Under current rules, the NAV of the same day is considered for purchases of less than ₹2 lakh, even if the money does not reach the asset management company (AMC), but the order is placed within the cut-off time.
Portfolio allocation rules for multi cap equity mutual funds
Sebi has tweaked the portfolio allocation rules for multi cap equity mutual fund schemes recently. According to the new rules, multi cap mutual funds will have to invest at least 75% in equities. At present the minimum equity allocation must be 65%. Also, going forward, these schemes will have to invest at least 25% each in large cap, mid cap and small cap stocks. Currently there is no such allocation restriction and fund managers can invest across the market cap as per their own choice.

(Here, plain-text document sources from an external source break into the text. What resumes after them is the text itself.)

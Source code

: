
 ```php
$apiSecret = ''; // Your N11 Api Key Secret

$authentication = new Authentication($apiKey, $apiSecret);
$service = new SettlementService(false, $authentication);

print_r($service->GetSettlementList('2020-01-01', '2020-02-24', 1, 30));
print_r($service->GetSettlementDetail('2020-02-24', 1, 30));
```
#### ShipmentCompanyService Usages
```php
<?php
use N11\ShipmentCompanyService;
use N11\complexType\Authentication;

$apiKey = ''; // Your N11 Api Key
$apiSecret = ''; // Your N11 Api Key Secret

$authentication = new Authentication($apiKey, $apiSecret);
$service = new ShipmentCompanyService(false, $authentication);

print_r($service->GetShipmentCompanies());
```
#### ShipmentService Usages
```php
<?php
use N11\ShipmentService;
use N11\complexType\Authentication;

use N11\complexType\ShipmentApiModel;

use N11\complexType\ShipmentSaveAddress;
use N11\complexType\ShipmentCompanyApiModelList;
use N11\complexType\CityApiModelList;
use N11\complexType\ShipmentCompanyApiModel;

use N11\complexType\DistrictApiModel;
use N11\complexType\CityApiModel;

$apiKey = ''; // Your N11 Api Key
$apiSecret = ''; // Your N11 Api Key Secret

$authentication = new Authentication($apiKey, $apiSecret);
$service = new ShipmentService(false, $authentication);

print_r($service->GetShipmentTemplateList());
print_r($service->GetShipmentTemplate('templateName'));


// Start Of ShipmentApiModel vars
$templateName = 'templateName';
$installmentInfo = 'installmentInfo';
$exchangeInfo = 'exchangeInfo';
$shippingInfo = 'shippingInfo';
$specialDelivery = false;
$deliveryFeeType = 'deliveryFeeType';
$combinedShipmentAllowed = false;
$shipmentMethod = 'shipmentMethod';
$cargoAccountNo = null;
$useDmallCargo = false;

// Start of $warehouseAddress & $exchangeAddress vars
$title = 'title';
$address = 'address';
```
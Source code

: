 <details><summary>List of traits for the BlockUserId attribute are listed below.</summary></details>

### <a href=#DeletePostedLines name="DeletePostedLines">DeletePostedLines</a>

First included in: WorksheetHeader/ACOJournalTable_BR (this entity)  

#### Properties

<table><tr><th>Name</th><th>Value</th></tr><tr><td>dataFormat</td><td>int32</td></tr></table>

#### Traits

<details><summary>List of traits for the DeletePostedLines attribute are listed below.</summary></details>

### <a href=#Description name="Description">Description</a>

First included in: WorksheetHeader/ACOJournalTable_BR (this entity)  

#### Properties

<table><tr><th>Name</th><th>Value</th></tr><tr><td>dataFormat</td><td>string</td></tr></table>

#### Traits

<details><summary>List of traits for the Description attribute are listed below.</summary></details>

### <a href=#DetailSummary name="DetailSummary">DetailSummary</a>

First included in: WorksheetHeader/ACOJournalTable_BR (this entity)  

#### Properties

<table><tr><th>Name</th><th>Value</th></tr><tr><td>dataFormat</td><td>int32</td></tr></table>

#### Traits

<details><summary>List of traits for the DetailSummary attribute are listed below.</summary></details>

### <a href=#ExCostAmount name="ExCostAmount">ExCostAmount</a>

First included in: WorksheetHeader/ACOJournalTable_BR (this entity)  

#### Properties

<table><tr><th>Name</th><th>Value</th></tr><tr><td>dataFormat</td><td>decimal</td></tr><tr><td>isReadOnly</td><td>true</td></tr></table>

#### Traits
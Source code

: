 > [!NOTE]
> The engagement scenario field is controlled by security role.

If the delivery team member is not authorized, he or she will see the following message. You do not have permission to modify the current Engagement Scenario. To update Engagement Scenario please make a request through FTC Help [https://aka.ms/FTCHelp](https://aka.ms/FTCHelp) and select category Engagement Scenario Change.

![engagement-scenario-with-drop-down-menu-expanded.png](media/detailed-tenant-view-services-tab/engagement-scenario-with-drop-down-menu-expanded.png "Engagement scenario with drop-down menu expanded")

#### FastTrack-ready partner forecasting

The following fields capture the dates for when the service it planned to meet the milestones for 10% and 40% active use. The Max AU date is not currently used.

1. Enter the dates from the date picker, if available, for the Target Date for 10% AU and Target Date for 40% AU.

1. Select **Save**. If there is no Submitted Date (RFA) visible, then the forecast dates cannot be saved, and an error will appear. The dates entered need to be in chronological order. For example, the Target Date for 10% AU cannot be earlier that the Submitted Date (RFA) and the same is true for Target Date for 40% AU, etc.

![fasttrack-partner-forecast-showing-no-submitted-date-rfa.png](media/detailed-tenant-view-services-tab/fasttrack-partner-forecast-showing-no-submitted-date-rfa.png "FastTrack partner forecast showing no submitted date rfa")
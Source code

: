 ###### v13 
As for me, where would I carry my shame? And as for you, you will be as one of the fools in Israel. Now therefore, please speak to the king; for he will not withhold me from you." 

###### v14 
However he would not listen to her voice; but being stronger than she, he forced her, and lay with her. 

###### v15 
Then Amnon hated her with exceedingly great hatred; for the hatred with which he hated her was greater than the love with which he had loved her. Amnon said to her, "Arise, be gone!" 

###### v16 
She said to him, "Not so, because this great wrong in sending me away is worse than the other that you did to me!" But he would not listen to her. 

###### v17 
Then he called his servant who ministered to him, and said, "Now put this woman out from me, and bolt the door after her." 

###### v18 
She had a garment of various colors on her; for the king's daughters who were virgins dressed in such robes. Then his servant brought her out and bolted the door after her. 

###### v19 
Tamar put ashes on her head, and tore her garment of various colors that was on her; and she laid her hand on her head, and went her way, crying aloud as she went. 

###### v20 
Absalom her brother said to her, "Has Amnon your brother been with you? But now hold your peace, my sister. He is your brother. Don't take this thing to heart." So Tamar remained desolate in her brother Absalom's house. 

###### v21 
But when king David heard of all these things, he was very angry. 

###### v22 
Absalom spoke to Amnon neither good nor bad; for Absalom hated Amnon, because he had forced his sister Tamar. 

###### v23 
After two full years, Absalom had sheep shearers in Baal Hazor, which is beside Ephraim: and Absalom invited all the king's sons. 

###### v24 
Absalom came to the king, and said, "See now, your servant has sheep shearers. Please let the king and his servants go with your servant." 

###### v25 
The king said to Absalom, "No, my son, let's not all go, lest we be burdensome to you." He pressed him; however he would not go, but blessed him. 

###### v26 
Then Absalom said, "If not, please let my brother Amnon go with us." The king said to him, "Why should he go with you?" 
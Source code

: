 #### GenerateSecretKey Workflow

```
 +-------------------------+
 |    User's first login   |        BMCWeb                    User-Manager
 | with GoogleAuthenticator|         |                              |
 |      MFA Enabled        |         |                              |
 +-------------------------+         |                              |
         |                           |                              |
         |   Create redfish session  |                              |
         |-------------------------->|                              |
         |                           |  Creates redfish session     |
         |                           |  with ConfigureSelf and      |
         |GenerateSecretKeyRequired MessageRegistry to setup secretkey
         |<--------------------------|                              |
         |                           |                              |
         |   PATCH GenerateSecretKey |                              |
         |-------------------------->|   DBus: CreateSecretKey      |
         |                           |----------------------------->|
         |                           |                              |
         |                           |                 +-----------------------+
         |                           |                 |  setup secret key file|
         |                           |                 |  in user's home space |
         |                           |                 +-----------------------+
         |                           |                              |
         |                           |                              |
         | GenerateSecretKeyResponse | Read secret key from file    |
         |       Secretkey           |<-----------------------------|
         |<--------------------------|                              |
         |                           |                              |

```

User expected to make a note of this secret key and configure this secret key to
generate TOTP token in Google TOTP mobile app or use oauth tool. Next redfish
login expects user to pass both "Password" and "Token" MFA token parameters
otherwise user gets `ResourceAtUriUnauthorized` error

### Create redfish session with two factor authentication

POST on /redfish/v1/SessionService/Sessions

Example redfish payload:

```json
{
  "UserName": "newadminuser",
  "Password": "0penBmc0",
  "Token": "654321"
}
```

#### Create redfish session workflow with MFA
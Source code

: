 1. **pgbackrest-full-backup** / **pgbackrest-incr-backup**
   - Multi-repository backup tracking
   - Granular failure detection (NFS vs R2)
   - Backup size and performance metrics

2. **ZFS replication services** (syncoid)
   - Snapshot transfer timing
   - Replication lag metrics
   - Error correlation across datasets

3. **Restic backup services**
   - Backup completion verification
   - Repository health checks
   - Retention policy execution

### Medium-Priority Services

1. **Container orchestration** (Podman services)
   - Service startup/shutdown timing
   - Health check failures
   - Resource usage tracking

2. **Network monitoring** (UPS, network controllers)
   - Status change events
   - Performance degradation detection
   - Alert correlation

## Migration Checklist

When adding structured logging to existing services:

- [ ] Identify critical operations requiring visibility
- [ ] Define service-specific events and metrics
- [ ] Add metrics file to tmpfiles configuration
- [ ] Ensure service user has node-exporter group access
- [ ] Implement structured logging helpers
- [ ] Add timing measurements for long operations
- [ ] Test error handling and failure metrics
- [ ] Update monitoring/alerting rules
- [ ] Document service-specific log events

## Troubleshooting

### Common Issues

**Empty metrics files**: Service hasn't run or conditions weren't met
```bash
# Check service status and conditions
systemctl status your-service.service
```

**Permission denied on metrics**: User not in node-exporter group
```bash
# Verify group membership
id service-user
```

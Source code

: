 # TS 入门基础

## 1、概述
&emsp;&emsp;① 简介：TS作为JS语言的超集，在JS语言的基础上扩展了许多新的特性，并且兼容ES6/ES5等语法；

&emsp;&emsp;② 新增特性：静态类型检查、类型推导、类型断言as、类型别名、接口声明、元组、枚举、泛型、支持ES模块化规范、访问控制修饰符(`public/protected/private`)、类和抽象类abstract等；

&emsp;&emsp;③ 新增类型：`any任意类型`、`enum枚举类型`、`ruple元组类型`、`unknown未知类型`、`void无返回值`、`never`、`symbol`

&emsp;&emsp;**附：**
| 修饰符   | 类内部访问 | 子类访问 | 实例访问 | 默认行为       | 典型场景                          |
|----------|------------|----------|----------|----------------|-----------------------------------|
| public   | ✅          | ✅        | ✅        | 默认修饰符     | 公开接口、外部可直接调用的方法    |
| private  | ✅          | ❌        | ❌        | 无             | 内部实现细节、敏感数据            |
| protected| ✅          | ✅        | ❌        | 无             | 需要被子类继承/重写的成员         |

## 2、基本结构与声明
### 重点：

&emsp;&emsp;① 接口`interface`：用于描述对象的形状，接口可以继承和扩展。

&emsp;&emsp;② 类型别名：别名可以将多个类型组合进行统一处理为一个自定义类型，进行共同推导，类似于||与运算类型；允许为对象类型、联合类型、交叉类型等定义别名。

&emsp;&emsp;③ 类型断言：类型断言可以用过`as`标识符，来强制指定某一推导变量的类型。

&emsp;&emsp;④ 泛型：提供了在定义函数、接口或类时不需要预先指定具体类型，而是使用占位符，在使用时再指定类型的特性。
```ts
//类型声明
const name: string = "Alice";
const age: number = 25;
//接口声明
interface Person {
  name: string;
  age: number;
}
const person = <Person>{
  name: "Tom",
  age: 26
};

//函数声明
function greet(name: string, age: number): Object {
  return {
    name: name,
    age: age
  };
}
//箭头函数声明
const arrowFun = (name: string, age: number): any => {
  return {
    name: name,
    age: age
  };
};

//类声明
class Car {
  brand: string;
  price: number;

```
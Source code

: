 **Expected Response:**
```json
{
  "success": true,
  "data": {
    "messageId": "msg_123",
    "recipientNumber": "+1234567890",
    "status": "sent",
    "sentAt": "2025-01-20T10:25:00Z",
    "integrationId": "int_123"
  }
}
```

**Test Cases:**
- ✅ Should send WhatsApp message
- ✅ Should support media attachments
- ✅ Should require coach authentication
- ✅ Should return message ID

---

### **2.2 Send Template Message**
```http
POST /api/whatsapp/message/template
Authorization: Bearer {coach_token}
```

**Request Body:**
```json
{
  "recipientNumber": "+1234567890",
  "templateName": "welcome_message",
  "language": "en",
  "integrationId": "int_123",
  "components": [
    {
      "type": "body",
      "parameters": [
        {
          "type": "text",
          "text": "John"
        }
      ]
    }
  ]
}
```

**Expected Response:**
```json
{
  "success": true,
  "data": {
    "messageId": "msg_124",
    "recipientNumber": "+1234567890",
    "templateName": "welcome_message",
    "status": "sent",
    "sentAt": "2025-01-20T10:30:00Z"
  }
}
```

Sebi has provided time till January 31, 2021 to mutual fund houses to comply with the latest rules, within one month of Amfi releasing the next list of large cap, mid cap and small cap stocks.
Labelling norms of 'dividend option'
Sebi introduced labelling norms for the dividend options of mutual funds which will come into effect from 1st April 2021. Under the new norms, mutual funds will have to rename dividend options as income distribution cum capital withdrawal effective April 1, 2021.